**What to produce:**
Your task is to gather the lines below that hold the string "Maximizing".

***

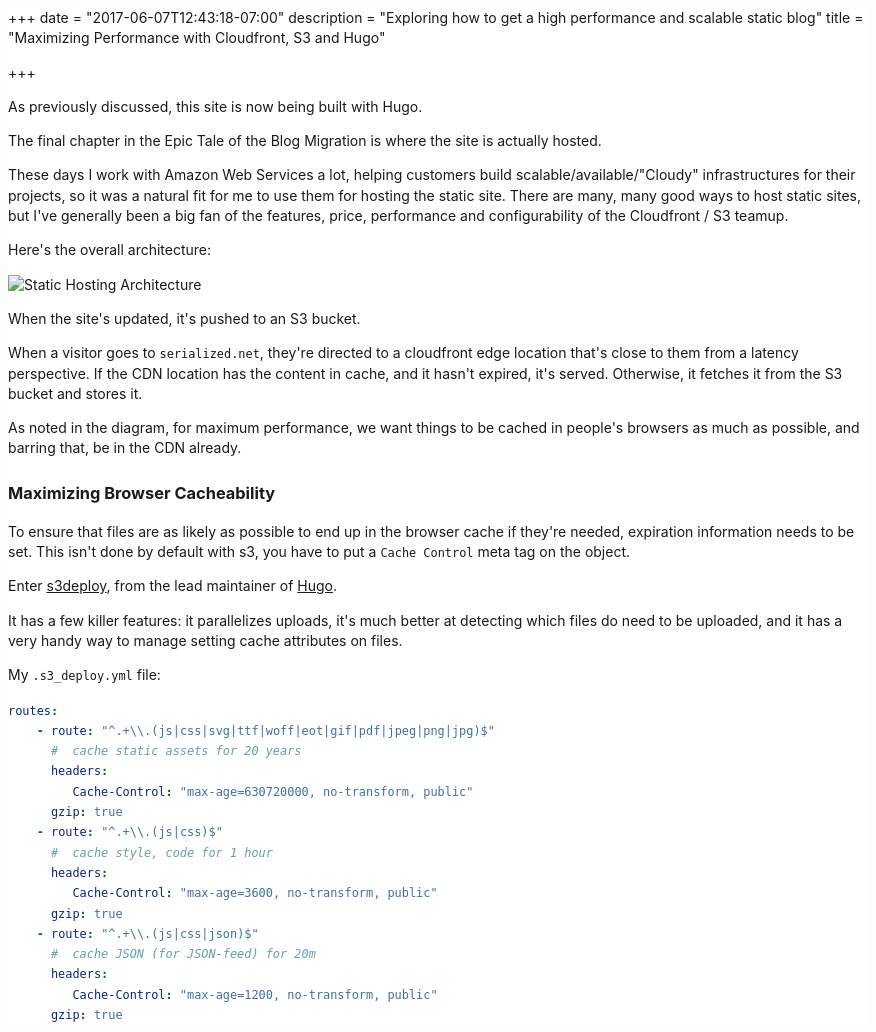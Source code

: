 +++
date = "2017-06-07T12:43:18-07:00"
description = "Exploring how to get a high performance and scalable static blog"
title = "Maximizing Performance with Cloudfront, S3 and Hugo"

+++

As previously discussed, this site is now being built with Hugo.

The final chapter in the Epic Tale of the Blog Migration is where the site is actually hosted.

These days I work with Amazon Web Services a lot, helping customers build scalable/available/"Cloudy" infrastructures for their projects, so it was a natural fit for me to use them for hosting the static site. There are many, many good ways to host static sites, but I've generally been a big fan of the features, price, performance and configurability of the Cloudfront / S3 teamup.

Here's the overall architecture:

<img src="/images/static_hosting_arch.png" alt="Static Hosting Architecture" width="80%" style="margin-left: auto; margin-right: auto;">

When the site's updated, it's pushed to an S3 bucket.

When a visitor goes to `serialized.net`, they're directed to a cloudfront edge location that's close to them from a latency perspective.
If the CDN location has the content in cache, and it hasn't expired, it's served. Otherwise, it fetches it from the S3 bucket and stores it.

As noted in the diagram, for maximum performance, we want things to be cached in people's browsers as much as possible, and barring that, be in the CDN already. 

### Maximizing Browser Cacheability

To ensure that files are as likely as possible to end up in the browser cache if they're needed, expiration information needs to be set.
This isn't done by default with s3, you have to put a `Cache Control` meta tag on the object.

Enter [s3deploy](https://github.com/bep/s3deploy), from the lead maintainer of [Hugo](http://gohugo.io).

It has a few killer features: it parallelizes uploads, it's much better at detecting which files do need to be uploaded, and it has a very handy way to manage setting cache attributes on files.

My `.s3_deploy.yml` file:

```yaml
routes:
    - route: "^.+\\.(js|css|svg|ttf|woff|eot|gif|pdf|jpeg|png|jpg)$"
      #  cache static assets for 20 years
      headers:
         Cache-Control: "max-age=630720000, no-transform, public"
      gzip: true
    - route: "^.+\\.(js|css)$"
      #  cache style, code for 1 hour
      headers:
         Cache-Control: "max-age=3600, no-transform, public"
      gzip: true
    - route: "^.+\\.(js|css|json)$"
      #  cache JSON (for JSON-feed) for 20m
      headers:
         Cache-Control: "max-age=1200, no-transform, public"
      gzip: true
```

***

**Task solution:**
title = "Maximizing Performance with Cloudfront, S3 and Hugo"
### Maximizing Browser Cacheability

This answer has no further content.